Plain-text document sources
━━━
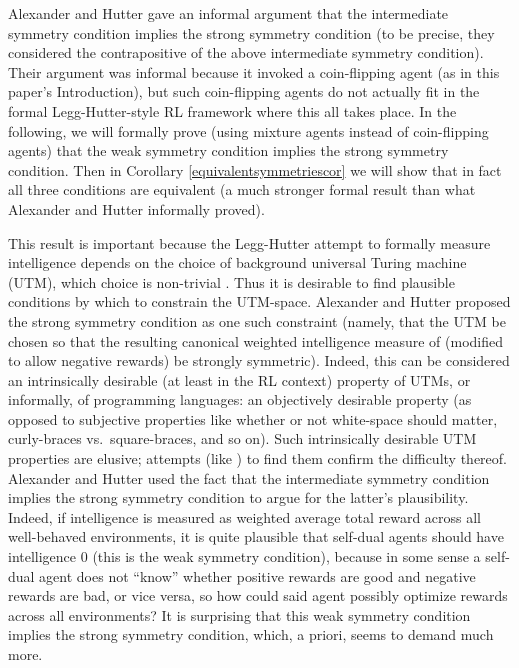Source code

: \documentclass[twoside]{article}
\begin{document}
Alexander and Hutter gave an informal argument that the intermediate symmetry condition
implies the strong symmetry condition (to be precise, they considered
the contrapositive of the above intermediate symmetry condition).
Their argument was informal because it
invoked a coin-flipping agent (as in this paper's Introduction), but such
coin-flipping agents do not actually fit in the formal Legg-Hutter-style RL
framework where this all takes place. In the following, we will formally
prove (using mixture agents instead of coin-flipping agents) that
the weak symmetry condition implies the strong symmetry condition.
Then in Corollary \ref{equivalentsymmetriescor} we will show that in fact all three
conditions are equivalent (a much stronger formal result than what
Alexander and Hutter informally proved).

This result is important because the Legg-Hutter attempt \cite{legg2007universal} to
formally measure intelligence depends on the choice of background universal Turing machine
(UTM), which choice is non-trivial \cite{leike2015bad}. Thus it is desirable to
find plausible conditions by which to constrain the UTM-space.
Alexander and Hutter proposed the strong symmetry condition as one such constraint
(namely, that the UTM be chosen so that the resulting canonical weighted intelligence
measure of \cite{legg2007universal} (modified to allow negative rewards)
be strongly symmetric).
Indeed, this can be considered an intrinsically desirable (at least in the RL context)
property of UTMs,
or informally, of programming languages: an objectively desirable property
(as opposed to subjective properties like whether or not white-space
should matter, curly-braces vs.\ square-braces, and so on).
Such intrinsically desirable UTM properties are elusive; attempts
(like \cite{muller2010stationary}) to find them confirm the difficulty thereof.
Alexander and Hutter used the fact that the intermediate symmetry condition implies
the strong symmetry condition to argue for the latter's plausibility.
Indeed, if intelligence is measured as weighted average total reward across
all well-behaved environments, it is quite
plausible that self-dual agents should have intelligence $0$ (this is the weak
symmetry condition), because in some sense a self-dual agent does not ``know''
whether positive rewards are good and negative rewards are bad, or vice versa,
so how could said agent possibly optimize rewards across all environments?
It is surprising that this weak symmetry condition implies the strong symmetry
condition, which, a priori, seems to demand much more.
\end{document}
━━━
[Try it] Your answer must be an exact repeat of the records above, with the pictures left out.

[Solution to this task]
Source code

: \documentclass[twoside]{article}
\begin{document}
Alexander and Hutter gave an informal argument that the intermediate symmetry condition
implies the strong symmetry condition (to be precise, they considered
the contrapositive of the above intermediate symmetry condition).
Their argument was informal because it
invoked a coin-flipping agent (as in this paper's Introduction), but such
coin-flipping agents do not actually fit in the formal Legg-Hutter-style RL
framework where this all takes place. In the following, we will formally
prove (using mixture agents instead of coin-flipping agents) that
the weak symmetry condition implies the strong symmetry condition.
Then in Corollary \ref{equivalentsymmetriescor} we will show that in fact all three
conditions are equivalent (a much stronger formal result than what
Alexander and Hutter informally proved).

This result is important because the Legg-Hutter attempt \cite{legg2007universal} to
formally measure intelligence depends on the choice of background universal Turing machine
(UTM), which choice is non-trivial \cite{leike2015bad}. Thus it is desirable to
find plausible conditions by which to constrain the UTM-space.
Alexander and Hutter proposed the strong symmetry condition as one such constraint
(namely, that the UTM be chosen so that the resulting canonical weighted intelligence
measure of \cite{legg2007universal} (modified to allow negative rewards)
be strongly symmetric).
Indeed, this can be considered an intrinsically desirable (at least in the RL context)
property of UTMs,
or informally, of programming languages: an objectively desirable property
(as opposed to subjective properties like whether or not white-space
should matter, curly-braces vs.\ square-braces, and so on).
Such intrinsically desirable UTM properties are elusive; attempts
(like \cite{muller2010stationary}) to find them confirm the difficulty thereof.
Alexander and Hutter used the fact that the intermediate symmetry condition implies
the strong symmetry condition to argue for the latter's plausibility.
Indeed, if intelligence is measured as weighted average total reward across
all well-behaved environments, it is quite
plausible that self-dual agents should have intelligence $0$ (this is the weak
symmetry condition), because in some sense a self-dual agent does not ``know''
whether positive rewards are good and negative rewards are bad, or vice versa,
so how could said agent possibly optimize rewards across all environments?
It is surprising that this weak symmetry condition implies the strong symmetry
condition, which, a priori, seems to demand much more.
\end{document}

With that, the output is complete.